Przed jutrzejszym spotkaniem trener Jurij Szatałow ma komfortową sytuację kadrową. Zagrożony jest tylko występ Tomasza Nowaka, który narzeka na ból kostki. Gotowi do gry są natomiast niemal wszyscy pozostali. Włącznie z Maciejem Szmatiukiem i Leandro. Obaj w tym tygodniu wznowili treningi po kontuzjach i będą brani pod uwagę przy ustalaniu kadry meczowej. Wątpliwe jednak, żeby Rosjanin zdecydował się postawić na któregoś z nich od początku. Tym bardziej, że defensywa to najmocniejszy punkt Górnika w pierwszych wiosennych kolejkach. Zaledwie jeden stracony gol mówi sam za siebie. Gorzej, że liczba strzelonych bramek jest taka sama. Ale to już zadanie dla ofensywnych graczy zielono-czarnych, którzy do tej pory nie mieli problemów ze stwarzaniem dogodnych okazji, ale już ich wykorzystywanie przysparzało im nie lada problemów.
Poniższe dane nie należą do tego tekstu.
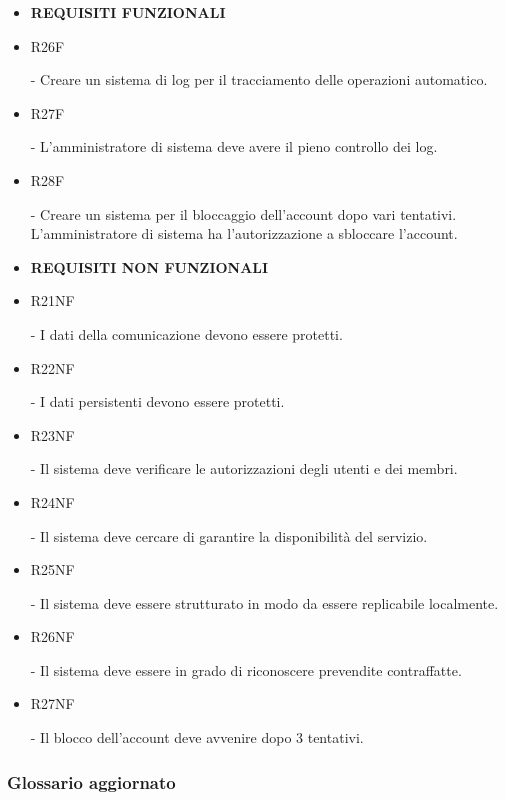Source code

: \documentclass[a4paper]{article}
\begin{document}
\begin{itemize}
    \item \textbf{REQUISITI FUNZIONALI}
    
    \item \hypertarget{R26F}{R26F} - Creare un sistema di log per il tracciamento delle operazioni automatico.
    \item \hypertarget{R27F}{R27F} - L'amministratore di sistema deve avere il pieno controllo dei log.
    \item \hypertarget{R28F}{R28F} - Creare un sistema per il bloccaggio dell'account dopo vari tentativi. L'amministratore di sistema ha l'autorizzazione a sbloccare l'account.
    
    \item \textbf{REQUISITI NON FUNZIONALI}
    
    \item \hypertarget{R21NF}{R21NF} - I dati della comunicazione devono essere protetti.
    \item \hypertarget{R22NF}{R22NF} - I dati persistenti devono essere protetti.
    \item \hypertarget{R23NF}{R23NF} - Il sistema deve verificare le autorizzazioni degli utenti e dei membri.
    \item \hypertarget{R24NF}{R24NF} - Il sistema deve cercare di garantire la disponibilità del servizio.
    \item \hypertarget{R25NF}{R25NF} - Il sistema deve essere strutturato in modo da essere replicabile localmente.
    \item \hypertarget{R26NF}{R26NF} - Il sistema deve essere in grado di riconoscere prevendite contraffatte.
    \item \hypertarget{R27NF}{R27NF} - Il blocco dell'account deve avvenire dopo 3 tentativi.
    
\end{itemize}

\subsubsection{Glossario aggiornato}
\end{document}
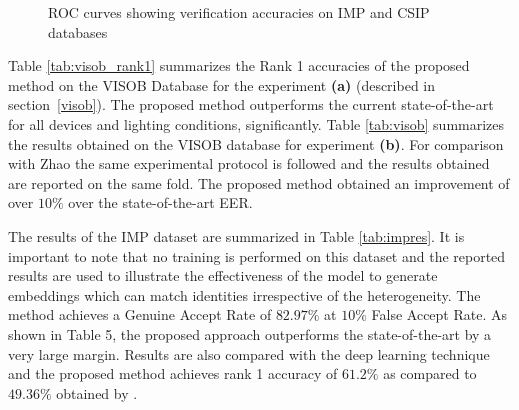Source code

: \documentclass[10pt,twocolumn,letterpaper]{article}
\begin{document}
\begin{figure*}[t!]
\centering
  \hspace{2pt}
   \hspace{2pt}
 
\caption{ROC curves showing verification accuracies on IMP and CSIP databases}\label{fig:cmc}
  \vspace{-8pt}
   \label{cmc}
  
   \end{figure*}

Table \ref{tab:visob_rank1} summarizes the Rank 1 accuracies of the proposed method on the VISOB Database \cite{VISOB_Dataset} for the experiment \textbf{(a)} (described in section~\ref{visob}). The proposed method outperforms the current state-of-the-art for all devices and lighting conditions, significantly.
Table \ref{tab:visob} 
summarizes the results obtained on the VISOB database for experiment \textbf{(b)}. For comparison with Zhao \etal \cite{zhao2018improving} the same experimental protocol is followed and the results obtained are reported on the same fold. The proposed method obtained an improvement of over $10\%$ over the state-of-the-art EER. 

The results of the IMP dataset are summarized in Table \ref{tab:impres}. It is important to note that no training is performed on this dataset and the reported results are used to illustrate the effectiveness of the model to generate embeddings which can match identities irrespective of the heterogeneity. The method achieves a Genuine Accept Rate of $82.97\%$ at $10\%$ False Accept Rate. As shown in Table 5, the proposed approach  outperforms the state-of-the-art by a very large margin. Results are also compared with the deep learning technique \cite{schroff2015facenet} and the proposed method achieves rank 1 accuracy of $61.2\%$ as compared to $49.36\%$ obtained by \cite{schroff2015facenet}.
\end{document}
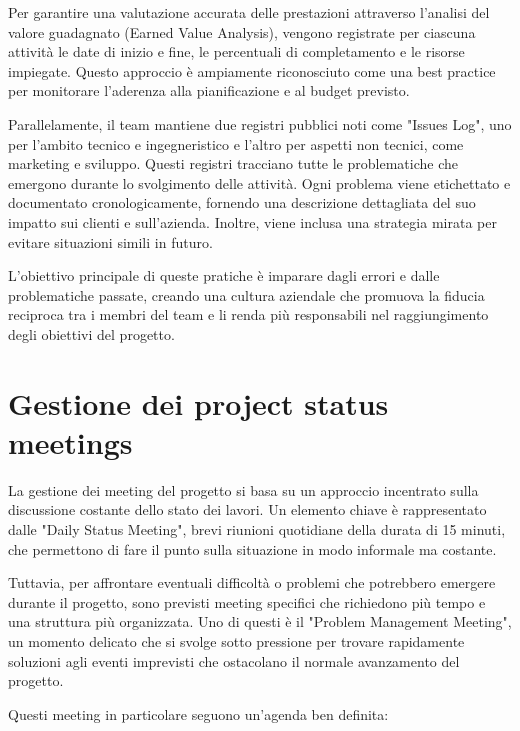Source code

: \documentclass[oneside]{book}
\begin{document}
Per garantire una valutazione accurata delle prestazioni attraverso l'analisi del valore guadagnato (Earned Value Analysis), vengono registrate per ciascuna attività le date di inizio e fine, le percentuali di completamento e le risorse impiegate. Questo approccio è ampiamente riconosciuto come una best practice per monitorare l'aderenza alla pianificazione e al budget previsto.

Parallelamente, il team mantiene due registri pubblici noti come "Issues Log", uno per l'ambito tecnico e ingegneristico e l'altro per aspetti non tecnici, come marketing e sviluppo. Questi registri tracciano tutte le problematiche che emergono durante lo svolgimento delle attività. Ogni problema viene etichettato e documentato cronologicamente, fornendo una descrizione dettagliata del suo impatto sui clienti e sull'azienda. Inoltre, viene inclusa una strategia mirata per evitare situazioni simili in futuro.

L'obiettivo principale di queste pratiche è imparare dagli errori e dalle problematiche passate, creando una cultura aziendale che promuova la fiducia reciproca tra i membri del team e li renda più responsabili nel raggiungimento degli obiettivi del progetto.

\section{Gestione dei project status meetings}
La gestione dei meeting del progetto si basa su un approccio incentrato sulla discussione costante dello stato dei lavori. Un elemento chiave è rappresentato dalle "Daily Status Meeting", brevi riunioni quotidiane della durata di 15 minuti, che permettono di fare il punto sulla situazione in modo informale ma costante.

Tuttavia, per affrontare eventuali difficoltà o problemi che potrebbero emergere durante il progetto, sono previsti meeting specifici che richiedono più tempo e una struttura più organizzata. Uno di questi è il "Problem Management Meeting", un momento delicato che si svolge sotto pressione per trovare rapidamente soluzioni agli eventi imprevisti che ostacolano il normale avanzamento del progetto.

Questi meeting in particolare seguono un'agenda ben definita:
\end{document}
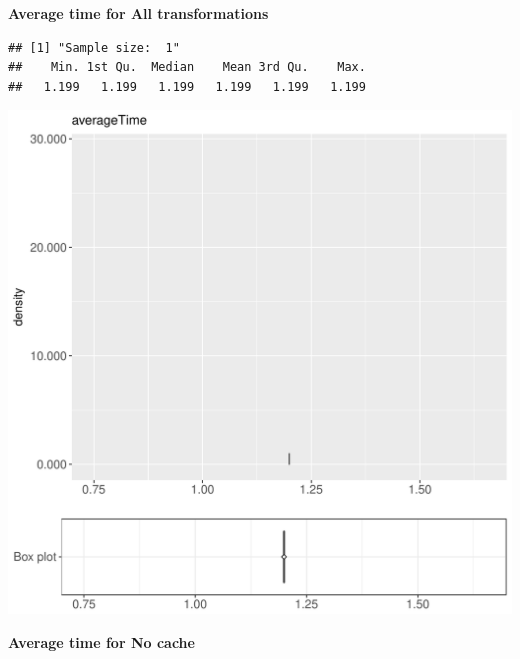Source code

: \documentclass{article}\usepackage[]{graphicx}\usepackage[]{color}
\makeatletter
\def\maxwidth{ %
  \ifdim\Gin@nat@width>\linewidth
    \linewidth
  \else
    \Gin@nat@width
  \fi
}
\newenvironment{kframe}{%
 \def\at@end@of@kframe{}%
 \ifinner\ifhmode%
  \def\at@end@of@kframe{\end{minipage}}%
  \begin{minipage}{\columnwidth}%
 \fi\fi%
 \def\FrameCommand##1{\hskip\@totalleftmargin \hskip-\fboxsep
 \colorbox{shadecolor}{##1}\hskip-\fboxsep
     \hskip-\linewidth \hskip-\@totalleftmargin \hskip\columnwidth}%
 \MakeFramed {\advance\hsize-\width
   \@totalleftmargin\z@ \linewidth\hsize
   \@setminipage}}%
 {\par\unskip\endMakeFramed%
 \at@end@of@kframe}
\newenvironment{knitrout}{}{} %
\makeatother
\begin{document}
 \textbf{Average time for All transformations}
\begin{knitrout}
\color{fgcolor}\begin{kframe}
\begin{verbatim}
## [1] "Sample size:  1"
##    Min. 1st Qu.  Median    Mean 3rd Qu.    Max. 
##   1.199   1.199   1.199   1.199   1.199   1.199
\end{verbatim}


{\ttfamily\noindent\bfseries{}}\end{kframe}
\includegraphics[width=\maxwidth]{figure/RH1_cashew_big-1} 

\end{knitrout}
 \textbf{Average time for No cache}
\end{document}
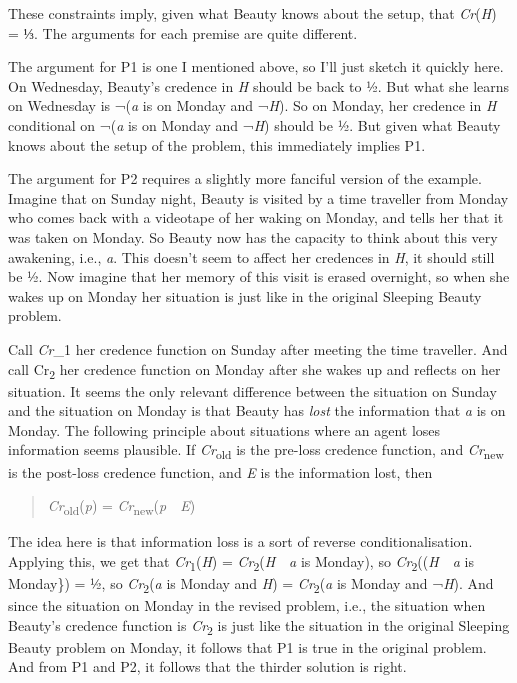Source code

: \documentclass[
  10pt,
  letterpaper,
  DIV=11,
  numbers=noendperiod,
  twoside]{scrartcl}
\begin{document}
These constraints imply, given what Beauty knows about the setup, that
\emph{Cr}(\emph{H}) = ⅓. The arguments for each premise are quite
different.

The argument for P1 is one I mentioned above, so I'll just sketch it
quickly here. On Wednesday, Beauty's credence in \emph{H} should be back
to ½. But what she learns on Wednesday is ¬(\emph{a} is on Monday and
¬\emph{H}). So on Monday, her credence in \emph{H} conditional on
¬(\emph{a} is on Monday and ¬\emph{H}) should be ½. But given what
Beauty knows about the setup of the problem, this immediately implies
P1.

The argument for P2 requires a slightly more fanciful version of the
example. Imagine that on Sunday night, Beauty is visited by a time
traveller from Monday who comes back with a videotape of her waking on
Monday, and tells her that it was taken on Monday. So Beauty now has the
capacity to think about this very awakening, i.e., \emph{a}. This
doesn't seem to affect her credences in \emph{H}, it should still be ½.
Now imagine that her memory of this visit is erased overnight, so when
she wakes up on Monday her situation is just like in the original
Sleeping Beauty problem.

Call \emph{Cr}\_1 her credence function on Sunday after meeting the time
traveller. And call Cr\textsubscript{2} her credence function on Monday
after she wakes up and reflects on her situation. It seems the only
relevant difference between the situation on Sunday and the situation on
Monday is that Beauty has \emph{lost} the information that \emph{a} is
on Monday. The following principle about situations where an agent loses
information seems plausible. If \emph{Cr}\textsubscript{old} is the
pre-loss credence function, and \emph{Cr}\textsubscript{new} is the
post-loss credence function, and \emph{E} is the information lost, then

\begin{quote}
\emph{Cr}\textsubscript{old}(\emph{p}) =
\emph{Cr}\textsubscript{new}(\emph{p}~\textbar~\emph{E})
\end{quote}

The idea here is that information loss is a sort of reverse
conditionalisation. Applying this, we get that
\emph{Cr}\textsubscript{1}(\emph{H}) =
\emph{Cr}\textsubscript{2}(\emph{H}~\textbar~\emph{a} is Monday), so
\emph{Cr}\textsubscript{2}((\emph{H}~\textbar~\emph{a} is Monday\}) = ½,
so \emph{Cr}\textsubscript{2}(\emph{a} is Monday and \emph{H}) =
\emph{Cr}\textsubscript{2}(\emph{a} is Monday and ¬\emph{H}). And since
the situation on Monday in the revised problem, i.e., the situation when
Beauty's credence function is \emph{Cr}\textsubscript{2} is just like
the situation in the original Sleeping Beauty problem on Monday, it
follows that P1 is true in the original problem. And from P1 and P2, it
follows that the thirder solution is right.
\end{document}
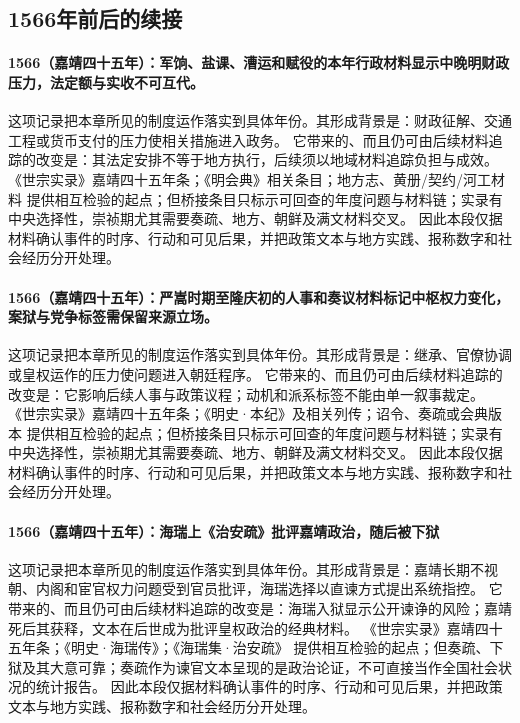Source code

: \subsection{1566年前后的续接}

\paragraph{1566（嘉靖四十五年）：军饷、盐课、漕运和赋役的本年行政材料显示中晚明财政压力，法定额与实收不可互代。} 这项记录把本章所见的制度运作落实到具体年份。其形成背景是：财政征解、交通工程或货币支付的压力使相关措施进入政务。 它带来的、而且仍可由后续材料追踪的改变是：其法定安排不等于地方执行，后续须以地域材料追踪负担与成效。 《世宗实录》嘉靖四十五年条；《明会典》相关条目；地方志、黄册/契约/河工材料 提供相互检验的起点；但桥接条目只标示可回查的年度问题与材料链；实录有中央选择性，崇祯期尤其需要奏疏、地方、朝鲜及满文材料交叉。 因此本段仅据材料确认事件的时序、行动和可见后果，并把政策文本与地方实践、报称数字和社会经历分开处理。

\paragraph{1566（嘉靖四十五年）：严嵩时期至隆庆初的人事和奏议材料标记中枢权力变化，案狱与党争标签需保留来源立场。} 这项记录把本章所见的制度运作落实到具体年份。其形成背景是：继承、官僚协调或皇权运作的压力使问题进入朝廷程序。 它带来的、而且仍可由后续材料追踪的改变是：它影响后续人事与政策议程；动机和派系标签不能由单一叙事裁定。 《世宗实录》嘉靖四十五年条；《明史·本纪》及相关列传；诏令、奏疏或会典版本 提供相互检验的起点；但桥接条目只标示可回查的年度问题与材料链；实录有中央选择性，崇祯期尤其需要奏疏、地方、朝鲜及满文材料交叉。 因此本段仅据材料确认事件的时序、行动和可见后果，并把政策文本与地方实践、报称数字和社会经历分开处理。

\paragraph{1566（嘉靖四十五年）：海瑞上《治安疏》批评嘉靖政治，随后被下狱} 这项记录把本章所见的制度运作落实到具体年份。其形成背景是：嘉靖长期不视朝、内阁和宦官权力问题受到官员批评，海瑞选择以直谏方式提出系统指控。 它带来的、而且仍可由后续材料追踪的改变是：海瑞入狱显示公开谏诤的风险；嘉靖死后其获释，文本在后世成为批评皇权政治的经典材料。 《世宗实录》嘉靖四十五年条；《明史·海瑞传》；《海瑞集·治安疏》 提供相互检验的起点；但奏疏、下狱及其大意可靠；奏疏作为谏官文本呈现的是政治论证，不可直接当作全国社会状况的统计报告。 因此本段仅据材料确认事件的时序、行动和可见后果，并把政策文本与地方实践、报称数字和社会经历分开处理。

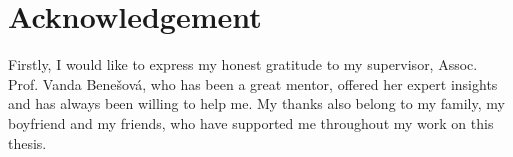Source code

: \thispagestyle{empty}
\section*{Acknowledgement}

Firstly, I would like to express my honest gratitude to my supervisor, Assoc. Prof. Vanda Benešová, who has been a great mentor, offered her expert insights and has always been willing to help me. My thanks also belong to my family, my boyfriend and my friends, who have supported me throughout my work on this thesis.



\bigskip{}

\newpage{}\thispagestyle{empty}

\newpage
\thispagestyle{empty}
\mbox{}
\newpage

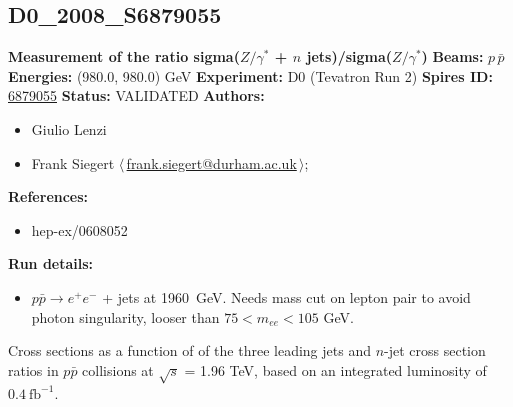\clearpage

\subsection[D0\_2008\_S6879055]{D0\_2008\_S6879055\,\cite{Abazov:2006gs}}
\textbf{Measurement of the ratio sigma($Z/\gamma^*$ + $n$ jets)/sigma($Z/\gamma^*$)}\newline
\textbf{Beams:} $p$\,$\bar{p}$ \newline
\textbf{Energies:} (980.0, 980.0) GeV \newline
\textbf{Experiment:} D0 (Tevatron Run 2) \newline
\textbf{Spires ID:} \href{http://www.slac.stanford.edu/spires/find/hep/www?rawcmd=key+6879055}{6879055}\newline
\textbf{Status:} VALIDATED\newline
\textbf{Authors:}
\begin{itemize}
  \item Giulio Lenzi
  \item Frank Siegert $\langle\,$\href{mailto:frank.siegert@durham.ac.uk}{frank.siegert@durham.ac.uk}$\,\rangle$;
\end{itemize}
\textbf{References:}
\begin{itemize}
  \item hep-ex/0608052
\end{itemize}
\textbf{Run details:}
\begin{itemize}

  \item $p \bar{p} \to e^+ e^-$ + jets at 1960~GeV. Needs mass cut on lepton pair to avoid photon singularity, looser than $75 < m_{ee} < 105$ GeV.\end{itemize}

\noindent Cross sections as a function of \pT of the three leading jets and $n$-jet cross section ratios in $p \bar{p}$ collisions at $\sqrt{s}$ = 1.96 TeV, based on an integrated luminosity of $0.4~\text{fb}^{-1}$.

\clearpage


\clearpage

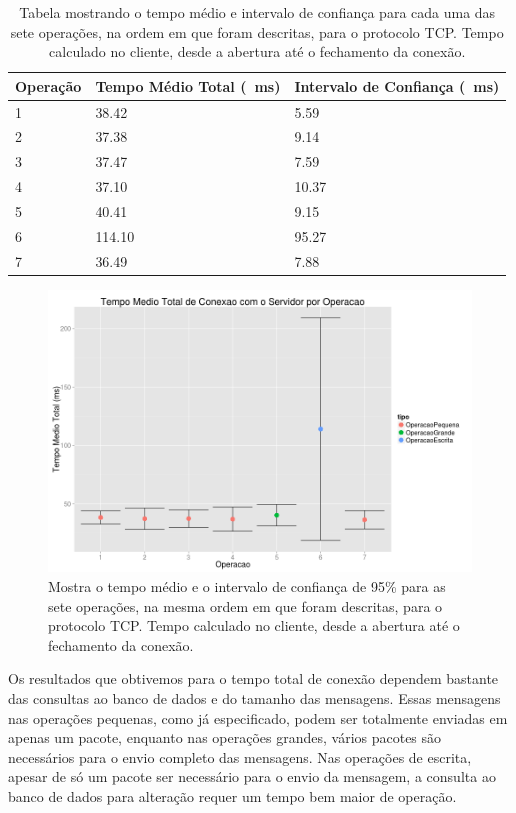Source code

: \documentclass[12pt,a4paper]{article}
\begin{document}
\begin{table}[h]
\centering
\caption{Tabela mostrando o tempo médio e intervalo de confiança para cada uma das sete operações, na ordem em que foram descritas, para o protocolo TCP. Tempo calculado no cliente, desde a abertura até o fechamento da conexão.}
\label{table:totalT}
\begin{tabular}{lll}
Operação & Tempo Médio Total (\SI{}{\milli\second}) & Intervalo de Confiança (\SI{}{\milli\second})\\ \hline
1        & 38.42           & 5.59   \\
2        & 37.38           & 9.14   \\
3        & 37.47           & 7.59   \\
4        & 37.10           & 10.37  \\
5        & 40.41           & 9.15   \\
6        & 114.10          & 95.27  \\
7        & 36.49           & 7.88  
\end{tabular}
\end{table}

\begin{figure}[h]
\centering
\includegraphics[width=\textwidth]{diagrama/resultadosTempoTotal.png}
\caption{Mostra o tempo médio e o intervalo de confiança de 95\% para as sete operações, na mesma ordem em que foram descritas, para o protocolo TCP. Tempo calculado no cliente, desde a abertura até o fechamento da conexão.}
\label{fig:totalT}
\end{figure}

Os resultados que obtivemos para o tempo total de conexão dependem bastante das consultas ao banco de dados e do tamanho das mensagens. Essas mensagens nas operações pequenas, como já especificado, podem ser totalmente enviadas em apenas um pacote, enquanto nas operações grandes, vários pacotes são necessários para o envio completo das mensagens. Nas operações de escrita, apesar de só um pacote ser necessário para o envio da mensagem, a consulta ao banco de dados para alteração requer um tempo bem maior de operação.
\end{document}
– Mamy pewien styl grania i nie będziemy go przerabiać. Wyciągnęliśmy wnioski po meczu z Wisłą Kraków i te elementy, które nam szwankowały będą musiały lepiej funkcjonować. Musimy brać pod uwagę to jak gra przeciwnik i pod to się przygotowujemy. Nie ukrywam, że kilka wariantów innych niż do tej pory jest przygotowywanych na sobotni mecz – kończy Rybarski.